Panel discusses pro-life feminist perspective
Claire King | Thursday, April 11, 2019
It is not uncommon to hear in contemporary discourse that it is impossible to be feminist and pro-life; that in order to be a real feminist, you must support abortion rights. The McGrath Institute for Church Life and Notre Dame’s Office of Campus Ministry co-sponsored a panel discussion titled “Pro-Life Feminism” to discuss whether pro-life feminism is an oxymoron.
The panel, which was held in the Midfield Commons in the Duncan Student Center on Tuesday afternoon, featured Abigail Favale of George Fox University, Kristin M. Collier of the University of Michigan Medical School, and Charlie Camosy of Fordham University.
The panelists each brought a different perspective to the table. Collier, who completed her internal medicine residency and chief medical resident year at the University of Michigan Health System, looked at abortion from the medical point of view: how the mother and child are physically and emotionally connected.
Favale, as an associate professor of English at the William Penn Honors Program, spoke about women’s rights and human rights from the perspective of theology, philosophy and academics.
Camosy, the only male on the panel and a professor of ethics in Fordham’s Theology department, looked at the history of the first-wave and second-wave feminism movement and how abortion has tied into feminism in the past.
One of the main topics discussed was simply what pro-life feminism is. The three panelists said feminism is the idea that women shouldn’t have to change or be ashamed of their natural biology and fertility in order to succeed in society.

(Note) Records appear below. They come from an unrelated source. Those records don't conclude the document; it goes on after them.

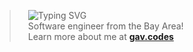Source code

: >   ![Typing SVG](https://readme-typing-svg.herokuapp.com?font=Roboto&weight=600&size=30&duration=2500&pause=1000&color=10B981&width=435&height=55&lines=hello+there!+%F0%9F%91%8B%F0%9F%8F%BB;my+name+is+Gavin+%F0%9F%98%8E;i+like+to+make+stuff+%F0%9F%91%A8%F0%9F%8F%BB%E2%80%8D%F0%9F%92%BB;have+a+nice+day!+%F0%9F%92%96)
<br>  Software engineer from the Bay Area!
<br>  Learn more about me at <a href="https://gav.codes">__gav.codes__</a>
<!-- <br><br> <a href="mailto:hey@gav.codes"><img src="https://img.shields.io/badge/hey@gav.codes-059669?logo=mailbox.org&logoColor=white"/></a> -->
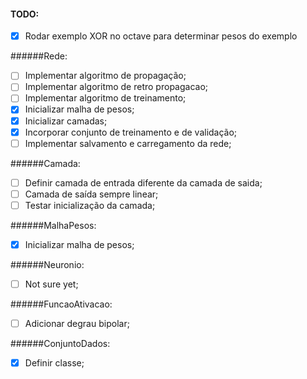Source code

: #### TODO:
 - [x] Rodar exemplo XOR no octave para determinar pesos do exemplo

######Rede:
 - [ ] Implementar algoritmo de propagação;
 - [ ] Implementar algoritmo de retro propagacao;
 - [ ] Implementar algoritmo de treinamento;
 - [x] Inicializar malha de pesos;
 - [x] Inicializar camadas;
 - [x] Incorporar conjunto de treinamento e de validação;
 - [ ] Implementar salvamento e carregamento da rede;

######Camada:
 - [ ] Definir camada de entrada diferente da camada de saida;
 - [ ] Camada de saída sempre linear;
 - [ ] Testar inicialização da camada;

######MalhaPesos:
 - [x] Inicializar malha de pesos;

######Neuronio:
 - [ ] Not sure yet;

######FuncaoAtivacao:
 - [ ] Adicionar degrau bipolar;

######ConjuntoDados:
 - [x] Definir classe;
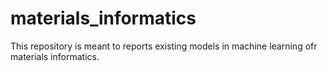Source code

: # materials_informatics

This repository is meant to reports existing models in machine learning ofr materials informatics.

“Instead of trying to adapt our culture to the reality of female biology and the possibility of pregnancy, we’ve instead asked women to change their bodies in ways that are often violent,” Favale said. “This creates a war between women and their bodies. It makes fertility a threat. … I think there are more philosophical inconsistencies on pro-abortion feminist views than a view that tries to consider the good of a woman both in harmony with her fertility, her ability to be pregnant and her ability to be a mother.”
For Collier, the nature of a woman’s body goes beyond philosophy. Speaking from her perspective as a doctor, Collier said new studies show how a baby’s cells can enter a mother’s blood stream and affect her for decades.
Because of the biological interconnectedness of a mother and its offspring, Collier said it is immoral that society prevents a woman from truly embracing her biology through pregnancy.
“If we think about reclaiming a space for women’s biology that honors our amazing power of reproduction and that honors our future sisters and brothers, we must remake these social constructs to honor the dignity of women and our biology and our differences,” Collier said.
Camosy further discussed society’s discomfort with pregnancy, calling it “the pathologizing of pregnancy.” He read out a passage from the Planned Parenthood v. Case Supreme Court case in order to demonstrate how society has demonized and pathologized pregnancy.
“The ability of women to participate equally in the economic and social life of the Nation has been facilitated by their ability to control their reproductive lives,” the case said.
To this, Camosy said, “If women are pitted against their prenatal children in this way, if literally pitting against their prenatal children is required for the economic and social equality, that is oppressive. That is offensive. We ought to do better in terms of providing paid family leave and affordable child care.”
At the end of the panel discussion, the three panelists emphasized the importance in opening up conversations about abortion and looking at pregnancy from many different viewpoints; there is not pro-life and pro-choice binary system, there are many different perspectives that need to be heard.